▶ [ABOUT THIS EXERCISE] Print the lines that start the entries and continue through the one holding "1. process_stats_loop() trusts sscanf", please, exactly and with the pictures omitted.

▶ [MATERIAL FOR THIS EXERCISE]
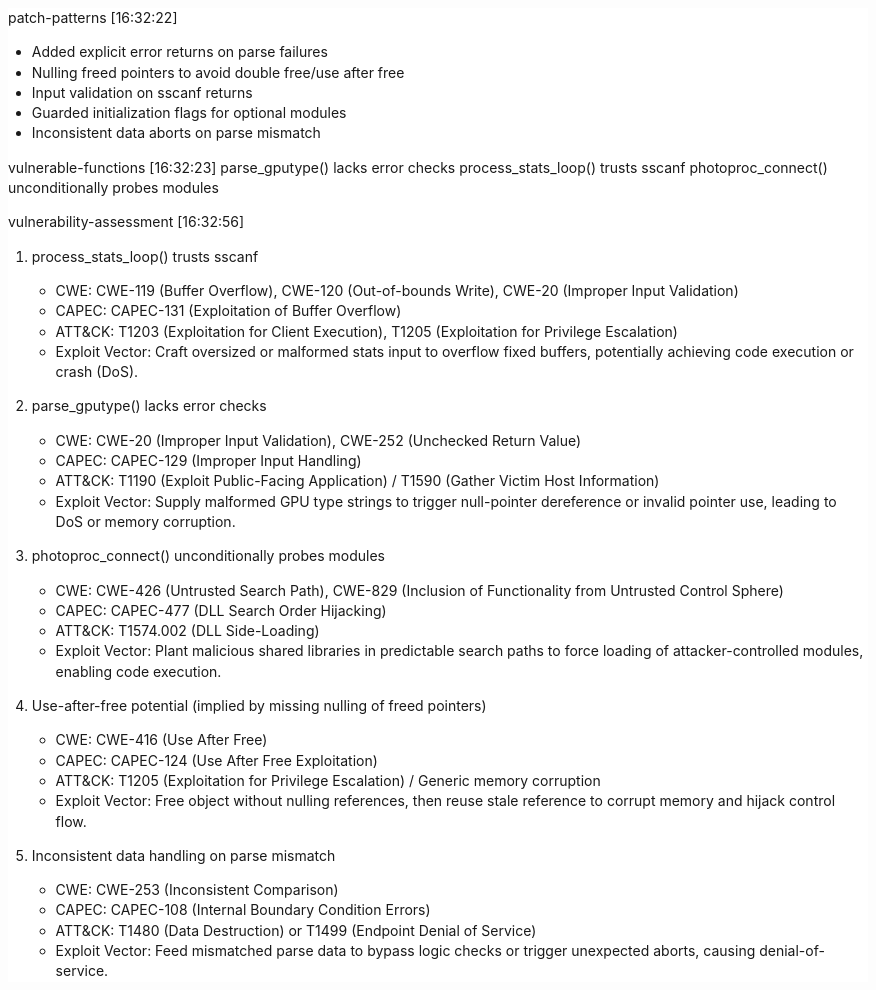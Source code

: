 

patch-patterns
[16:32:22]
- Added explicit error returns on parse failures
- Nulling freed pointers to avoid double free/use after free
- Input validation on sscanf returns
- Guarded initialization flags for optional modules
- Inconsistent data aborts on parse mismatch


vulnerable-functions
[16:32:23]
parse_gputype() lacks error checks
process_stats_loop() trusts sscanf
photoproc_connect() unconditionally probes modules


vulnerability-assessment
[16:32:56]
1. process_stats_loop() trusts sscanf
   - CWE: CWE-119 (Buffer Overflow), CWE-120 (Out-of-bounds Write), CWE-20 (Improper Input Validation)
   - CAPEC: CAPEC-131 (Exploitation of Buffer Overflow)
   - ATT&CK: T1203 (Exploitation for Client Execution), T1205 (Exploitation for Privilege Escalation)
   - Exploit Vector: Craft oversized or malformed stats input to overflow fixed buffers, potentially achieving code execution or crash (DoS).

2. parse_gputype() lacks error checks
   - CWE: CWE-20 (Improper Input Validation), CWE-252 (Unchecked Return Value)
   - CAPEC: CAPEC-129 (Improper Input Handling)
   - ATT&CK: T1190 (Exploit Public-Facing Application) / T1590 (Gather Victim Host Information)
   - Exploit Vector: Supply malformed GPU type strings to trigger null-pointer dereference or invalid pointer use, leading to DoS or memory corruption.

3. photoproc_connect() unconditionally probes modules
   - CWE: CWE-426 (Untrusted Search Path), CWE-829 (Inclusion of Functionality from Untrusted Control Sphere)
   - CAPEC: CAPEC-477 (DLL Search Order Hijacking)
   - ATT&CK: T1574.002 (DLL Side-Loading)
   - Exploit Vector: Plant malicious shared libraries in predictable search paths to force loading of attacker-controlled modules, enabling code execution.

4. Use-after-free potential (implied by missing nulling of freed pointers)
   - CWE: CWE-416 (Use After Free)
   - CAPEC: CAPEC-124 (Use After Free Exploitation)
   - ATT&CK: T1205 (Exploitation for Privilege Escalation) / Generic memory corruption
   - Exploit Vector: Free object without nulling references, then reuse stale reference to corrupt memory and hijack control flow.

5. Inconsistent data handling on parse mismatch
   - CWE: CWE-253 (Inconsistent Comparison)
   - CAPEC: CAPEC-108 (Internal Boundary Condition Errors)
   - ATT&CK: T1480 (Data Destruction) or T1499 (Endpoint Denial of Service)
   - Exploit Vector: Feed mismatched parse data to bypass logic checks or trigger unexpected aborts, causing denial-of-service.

▶ [RESPONSE FOR THIS EXERCISE]
Source code

: 

patch-patterns
[16:32:22]
- Added explicit error returns on parse failures
- Nulling freed pointers to avoid double free/use after free
- Input validation on sscanf returns
- Guarded initialization flags for optional modules
- Inconsistent data aborts on parse mismatch


vulnerable-functions
[16:32:23]
parse_gputype() lacks error checks
process_stats_loop() trusts sscanf
photoproc_connect() unconditionally probes modules


vulnerability-assessment
[16:32:56]
1. process_stats_loop() trusts sscanf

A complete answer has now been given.